会社員と両立して始める声の指導

やり方リク監修: 上野目 泰之3

会社をやめなくても、声を教える学びは夜や休日から始められます。平日と休日の時間の使い分け、まず学びたいことまで、両立の進め方を具体的に案内します。

結論:会社をやめずに、夜と休日から学べます

声を教える準備は、会社で働きながら進められます。理由は、はじめが「生徒集め」ではなく「自分が学ぶ」段階だからです。
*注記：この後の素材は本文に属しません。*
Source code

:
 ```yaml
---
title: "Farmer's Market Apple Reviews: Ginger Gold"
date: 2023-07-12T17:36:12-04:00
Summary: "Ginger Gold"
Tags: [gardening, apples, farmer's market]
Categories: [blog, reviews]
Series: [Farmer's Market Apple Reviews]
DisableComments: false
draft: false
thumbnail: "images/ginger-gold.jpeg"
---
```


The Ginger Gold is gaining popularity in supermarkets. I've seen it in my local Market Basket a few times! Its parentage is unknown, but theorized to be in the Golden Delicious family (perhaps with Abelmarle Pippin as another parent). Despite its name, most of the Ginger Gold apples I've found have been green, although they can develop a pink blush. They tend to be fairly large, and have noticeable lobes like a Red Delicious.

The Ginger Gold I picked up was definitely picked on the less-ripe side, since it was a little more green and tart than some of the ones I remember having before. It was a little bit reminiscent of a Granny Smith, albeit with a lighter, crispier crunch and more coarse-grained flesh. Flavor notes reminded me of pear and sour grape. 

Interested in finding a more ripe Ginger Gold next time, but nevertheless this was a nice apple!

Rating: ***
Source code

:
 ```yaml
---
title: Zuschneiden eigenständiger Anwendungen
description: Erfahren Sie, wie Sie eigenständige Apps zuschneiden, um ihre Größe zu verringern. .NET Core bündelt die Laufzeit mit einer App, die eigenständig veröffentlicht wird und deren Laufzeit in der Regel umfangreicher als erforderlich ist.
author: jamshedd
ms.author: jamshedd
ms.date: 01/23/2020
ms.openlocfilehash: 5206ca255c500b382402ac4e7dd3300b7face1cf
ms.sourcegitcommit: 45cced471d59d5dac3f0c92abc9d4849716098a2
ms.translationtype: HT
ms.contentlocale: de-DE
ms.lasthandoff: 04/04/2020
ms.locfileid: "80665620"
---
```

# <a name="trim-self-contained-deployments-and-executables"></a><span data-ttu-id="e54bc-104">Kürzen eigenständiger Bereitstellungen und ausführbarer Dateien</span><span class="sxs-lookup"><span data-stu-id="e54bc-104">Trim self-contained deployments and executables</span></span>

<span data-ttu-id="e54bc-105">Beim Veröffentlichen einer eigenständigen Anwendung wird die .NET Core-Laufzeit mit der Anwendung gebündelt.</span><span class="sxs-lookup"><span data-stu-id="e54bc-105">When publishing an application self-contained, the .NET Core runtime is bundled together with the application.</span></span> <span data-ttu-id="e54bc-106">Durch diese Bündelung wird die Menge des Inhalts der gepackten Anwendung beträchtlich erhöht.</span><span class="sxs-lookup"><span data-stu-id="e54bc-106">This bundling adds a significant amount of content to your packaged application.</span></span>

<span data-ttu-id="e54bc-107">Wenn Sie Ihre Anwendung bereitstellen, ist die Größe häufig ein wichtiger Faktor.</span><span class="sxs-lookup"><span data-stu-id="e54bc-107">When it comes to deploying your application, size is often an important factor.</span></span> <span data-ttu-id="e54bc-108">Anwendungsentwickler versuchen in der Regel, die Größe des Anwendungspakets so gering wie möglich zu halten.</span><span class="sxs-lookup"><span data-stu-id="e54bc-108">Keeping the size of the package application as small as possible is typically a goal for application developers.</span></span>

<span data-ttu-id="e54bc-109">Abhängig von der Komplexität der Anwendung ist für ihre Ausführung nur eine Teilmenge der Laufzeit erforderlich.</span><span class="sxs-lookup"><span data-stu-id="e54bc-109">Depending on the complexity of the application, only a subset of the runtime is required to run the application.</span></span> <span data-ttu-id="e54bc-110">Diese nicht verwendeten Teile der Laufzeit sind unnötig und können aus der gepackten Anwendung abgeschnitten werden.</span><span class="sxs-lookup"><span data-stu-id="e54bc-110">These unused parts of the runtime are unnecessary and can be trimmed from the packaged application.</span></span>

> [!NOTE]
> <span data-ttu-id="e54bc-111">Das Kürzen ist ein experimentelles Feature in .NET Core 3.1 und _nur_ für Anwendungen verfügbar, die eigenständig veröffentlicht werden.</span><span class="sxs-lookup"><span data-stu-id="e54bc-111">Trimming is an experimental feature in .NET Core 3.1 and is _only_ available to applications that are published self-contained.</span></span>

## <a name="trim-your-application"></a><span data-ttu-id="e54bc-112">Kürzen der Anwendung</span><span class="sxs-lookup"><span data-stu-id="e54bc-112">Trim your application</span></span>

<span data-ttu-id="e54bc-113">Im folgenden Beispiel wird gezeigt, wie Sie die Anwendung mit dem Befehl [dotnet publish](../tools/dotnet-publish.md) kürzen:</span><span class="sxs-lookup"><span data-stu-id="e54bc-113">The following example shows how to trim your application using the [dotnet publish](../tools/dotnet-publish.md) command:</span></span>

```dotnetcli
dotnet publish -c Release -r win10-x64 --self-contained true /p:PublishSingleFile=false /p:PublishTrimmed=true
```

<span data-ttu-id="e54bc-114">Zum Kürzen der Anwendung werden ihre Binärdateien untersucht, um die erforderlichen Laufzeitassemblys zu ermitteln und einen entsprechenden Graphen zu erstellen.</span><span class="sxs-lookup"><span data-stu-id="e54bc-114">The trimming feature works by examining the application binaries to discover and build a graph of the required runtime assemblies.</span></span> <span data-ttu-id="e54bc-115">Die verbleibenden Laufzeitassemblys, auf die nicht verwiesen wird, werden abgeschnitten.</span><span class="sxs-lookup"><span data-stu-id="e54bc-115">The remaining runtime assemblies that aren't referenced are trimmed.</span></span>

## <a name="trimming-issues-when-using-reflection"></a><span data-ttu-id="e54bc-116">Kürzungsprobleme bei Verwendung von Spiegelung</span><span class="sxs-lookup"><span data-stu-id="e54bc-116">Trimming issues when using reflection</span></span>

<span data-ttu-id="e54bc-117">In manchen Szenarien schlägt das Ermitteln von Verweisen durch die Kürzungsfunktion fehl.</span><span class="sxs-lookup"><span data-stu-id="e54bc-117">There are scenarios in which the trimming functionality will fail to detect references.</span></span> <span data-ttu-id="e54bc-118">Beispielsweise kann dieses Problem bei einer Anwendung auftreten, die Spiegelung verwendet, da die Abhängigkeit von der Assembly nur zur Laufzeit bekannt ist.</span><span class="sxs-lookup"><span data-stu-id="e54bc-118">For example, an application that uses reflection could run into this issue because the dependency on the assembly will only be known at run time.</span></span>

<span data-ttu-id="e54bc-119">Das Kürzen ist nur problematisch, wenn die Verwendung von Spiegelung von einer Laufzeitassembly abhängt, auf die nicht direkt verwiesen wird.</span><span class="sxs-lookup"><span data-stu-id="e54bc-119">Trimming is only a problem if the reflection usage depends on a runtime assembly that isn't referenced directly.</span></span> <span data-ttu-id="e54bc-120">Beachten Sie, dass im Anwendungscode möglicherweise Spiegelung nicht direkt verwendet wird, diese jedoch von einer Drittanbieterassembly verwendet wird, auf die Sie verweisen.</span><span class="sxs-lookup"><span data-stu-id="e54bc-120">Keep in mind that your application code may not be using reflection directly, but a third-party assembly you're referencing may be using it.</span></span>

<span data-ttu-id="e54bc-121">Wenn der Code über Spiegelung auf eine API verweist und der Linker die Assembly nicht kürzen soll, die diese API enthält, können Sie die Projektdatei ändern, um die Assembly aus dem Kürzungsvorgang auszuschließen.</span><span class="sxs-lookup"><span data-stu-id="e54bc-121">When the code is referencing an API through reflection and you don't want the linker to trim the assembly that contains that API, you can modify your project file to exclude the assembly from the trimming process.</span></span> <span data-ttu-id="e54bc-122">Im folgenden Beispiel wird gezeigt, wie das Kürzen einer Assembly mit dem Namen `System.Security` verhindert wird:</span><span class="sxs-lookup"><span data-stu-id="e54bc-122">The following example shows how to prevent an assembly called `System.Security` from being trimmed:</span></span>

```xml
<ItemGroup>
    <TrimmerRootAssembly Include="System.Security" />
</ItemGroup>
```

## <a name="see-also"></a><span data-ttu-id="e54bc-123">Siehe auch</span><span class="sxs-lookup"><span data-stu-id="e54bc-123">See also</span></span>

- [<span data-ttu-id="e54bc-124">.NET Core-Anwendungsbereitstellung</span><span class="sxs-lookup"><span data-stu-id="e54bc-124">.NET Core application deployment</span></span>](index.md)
たとえば平日は通勤の20分で発声の本を読み、週末に2時間だけ練習する。この程度のペースでも、半年あれば土台はつくれます。仕事が忙しい週でも、学びは自分の都合に合わせられます。

平日と休日で学びを分ける

時間がそろわない日でも続けられます。すきま時間と、まとまった時間で役割を分けてみましょう。

  • 平日の夜(15〜30分):声のしくみを動画や本でインプット
  • 休日(1〜2時間):自分の声を録音し、聞き返して気づきをメモ
  • 月に一度:学んだことを誰かに説明し、伝わるか試す

ポイントは、毎日やろうとしないことです。週に合計3時間でも、続けばしっかりした積み重ねになります。

まず学びたい3つのこと

どこから手をつけるか迷ったら、この順で十分です。

  1. 呼吸と姿勢 — 息の支え方や立ち方が、声の安定につながります
  2. 共鳴と響き — 声がどこで響くかを、自分の耳でたしかめます
  3. 伝え方 — 感じたことを、相手に分かる言葉へ言いかえる練習です

専門用語は、後からで構いません。まず自分の声で実感することが、人に教えるための土台になります。

国家資格はありません

声の指導に、国の資格はありません。「資格がないと教えられない」というルールは存在しないのです。だから、資格のあるなしで迷わなくて大丈夫です。

大切なのは、声の出る仕組みを知り、相手に届く言葉で伝える力です。これは、勤めながらでも身につけられます。

ただし、教える人は、体を診る立場ではありません。生徒に声の痛みや、声が出ない状態が2週間以上続くときは、無理をさせず耳鼻いんこう科の受診をすすめてください。ここを守ることが、信頼につながります。

会社員の毎日が、そのまま強みになる

これまでの仕事は、教える場で生きてきます。

  • 資料をまとめ、順序立てて説明してきた経験
  • 相手の話を最後まで聞く姿勢
  • 約束した時間を守る習慣

これらは、声を教える場でも役立ちます。回り道に見えた日々が、生徒の不安に寄りそう力になります。

ひとりで抱えこまない

声は目に見えません。だから、自分の練習が合っているか、ひとりでは見分けにくいものです。

学ぶ仲間や、相談できる相手を持つと、迷ったときに立ち止まれます。つまずきを共有できる場があると、続けやすくなります。

自分に合うかを、先に確かめる

勤めと両立できるとはいえ、向き不向きはあります。いまの生活で使える時間と、教えることへの気持ちを、いちど整理してみましょう。

数分の適性診断で、あなたの暮らしに合う進め方が見えてきます。やめる前ではなく、続けながら確かめる。それが、無理のない、はじめの一歩です。

よくある質問

会社の仕事をしながらでも、本当に始められますか?
はい。最初は自分が学ぶ段階なので、時間を自分で選べます。平日の夜に15〜30分、休日に1〜2時間など、すきま時間とまとまった時間を分ければ、週に合計3時間ほどでも続けられます。
声を教えるのに、国の資格はいりますか?
いりません。声の指導に国の資格はなく、資格がないと教えられないというルールも存在しません。大切なのは、声の出る仕組みを知り、相手に届く言葉で伝える力です。
生徒ののどの調子が悪いとき、どうすればいいですか?
教える人は体を診る立場ではありません。声の痛みや、声が出ない状態が2週間以上続くときは、無理をさせず耳鼻いんこう科の受診をすすめてください。